A banner day for guilt and embarrassment
Twenty-one was an odd year for me, and not because of the high amount of legally consumed alcohol, but because of the peer pressure I felt approaching the age. Oh, woe is me succumbing to the peer pressure of college and the expectations of drinking.
No, really—WOE is me, I even wrote about it IN COLLEGE. But if hindsight is twenty-twenty, then the year itself wasn’t so bad—I walked a 5K, finished my last year as an RA, and had the best floor of residents I could have asked for. But that singular day was hell.
PICTURE IT, ROSE—San Diego, 2014. The sun was beaming on a freezing 70F day. I awoke to a sheet of butcher paper on my door signed from my staff wishing me a happy birthday. The day had finally come, so why wasn’t I as excited as everyone else?
The day, itself, went by in a flash. My parents came down to celebrate over lunch and they were gone just before nightfall—San Diego and Santa Clarita are, at most, three hours away. I was very specific with my friends and coworkers about what I wanted—dinner at BJ’s Brewhouse followed by a beach bonfire at Mission Beach. Easy, simple, straightforward.
Dinner was great: I discovered my initial distaste for light beer, realized that I knew way more people than I thought was possible at that age, and ultimately left the restaurant wondering why I was so worried in the first place.
Then the dreaded words were uttered from my friend, Sondra: “We need to make a pit stop before the beach to grab beach chairs.”
BEACH CHAIRS. The flimsiest excuse, yet away we went down a nondescript neighborhood in El Cajon looking for what could only be described as a crack den needle in a crack den haystack. Alas, we happen upon the house and the door opens to reveal…
A white frat boy who says with all the vocal fry he could muster, “U here for the beach chairs?” As we halfheartedly walk in, I already know what’s about to happen.
“SURPRISE!” they all yelled, but all my eyes could focus on was a room mostly filled with strangers, a scraggly dog that deserved a much better home, a shit-stained carpet, and a twink in the corner playing beer pong who I later found out was someone I was to be set up with (because we were both gay, so naturally we’d hit it off).
I grimaced as they drunkenly sang happy birthday at me, not for me. Most of these people didn’t even know me and it couldn’t have been more obvious that my birthday was some last second add-on to a house party of a friend of a friend who didn’t want to say no. They clapped, I flashed a toothless smile, and left after thirty minutes. Home by 10:30pm.

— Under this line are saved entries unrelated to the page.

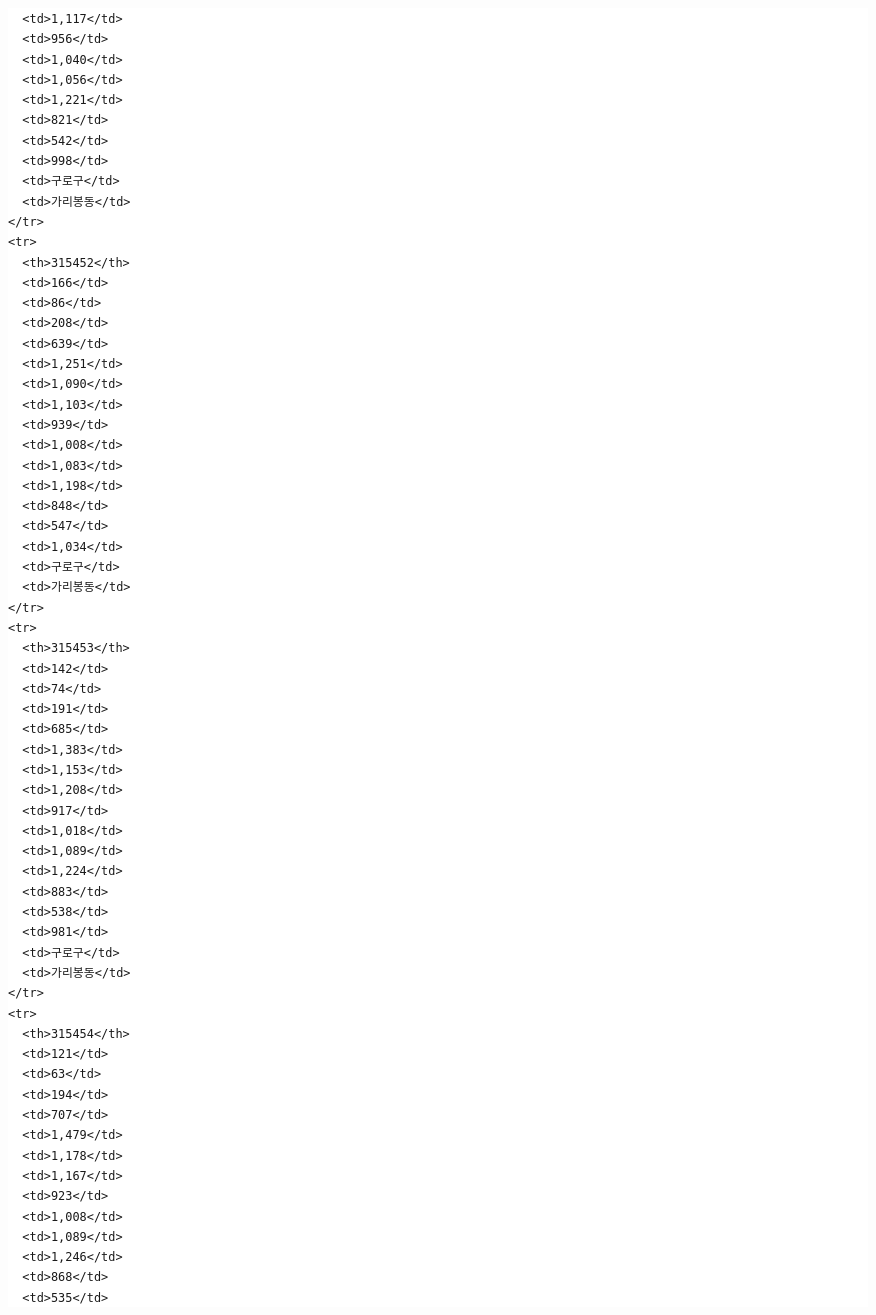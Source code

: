       <td>1,117</td>
      <td>956</td>
      <td>1,040</td>
      <td>1,056</td>
      <td>1,221</td>
      <td>821</td>
      <td>542</td>
      <td>998</td>
      <td>구로구</td>
      <td>가리봉동</td>
    </tr>
    <tr>
      <th>315452</th>
      <td>166</td>
      <td>86</td>
      <td>208</td>
      <td>639</td>
      <td>1,251</td>
      <td>1,090</td>
      <td>1,103</td>
      <td>939</td>
      <td>1,008</td>
      <td>1,083</td>
      <td>1,198</td>
      <td>848</td>
      <td>547</td>
      <td>1,034</td>
      <td>구로구</td>
      <td>가리봉동</td>
    </tr>
    <tr>
      <th>315453</th>
      <td>142</td>
      <td>74</td>
      <td>191</td>
      <td>685</td>
      <td>1,383</td>
      <td>1,153</td>
      <td>1,208</td>
      <td>917</td>
      <td>1,018</td>
      <td>1,089</td>
      <td>1,224</td>
      <td>883</td>
      <td>538</td>
      <td>981</td>
      <td>구로구</td>
      <td>가리봉동</td>
    </tr>
    <tr>
      <th>315454</th>
      <td>121</td>
      <td>63</td>
      <td>194</td>
      <td>707</td>
      <td>1,479</td>
      <td>1,178</td>
      <td>1,167</td>
      <td>923</td>
      <td>1,008</td>
      <td>1,089</td>
      <td>1,246</td>
      <td>868</td>
      <td>535</td>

I felt anxious for feeling like I had to have fun at a party that was half-meant for me. I felt guilty for leaving. I felt relieved for not having to play hopscotch around the dirtiest carpet I had ever seen. The moral of the story? All of that does end up looking like the saddest pity party one could have. That night didn’t affect me. That night didn’t define my personality, nor did it leave an indelible mark on how I view the world.
It was a blip. And now we’ve moved on. In the moment, these “events” feel like the most critical things in the world; we’re hyperfixated on our actions, our words, and how we’re perceived. But I was also twenty-one; not even a seasoned twenty-one, but a freshly minted twenty-one. Looking back at it, I didn’t know right from wrong, I just let my emotions do the steering and crashed where I crashed.
And here I am, nearly a decade later, reliving this night in my head and all I can think is: “Get a grip and move the fuck on.”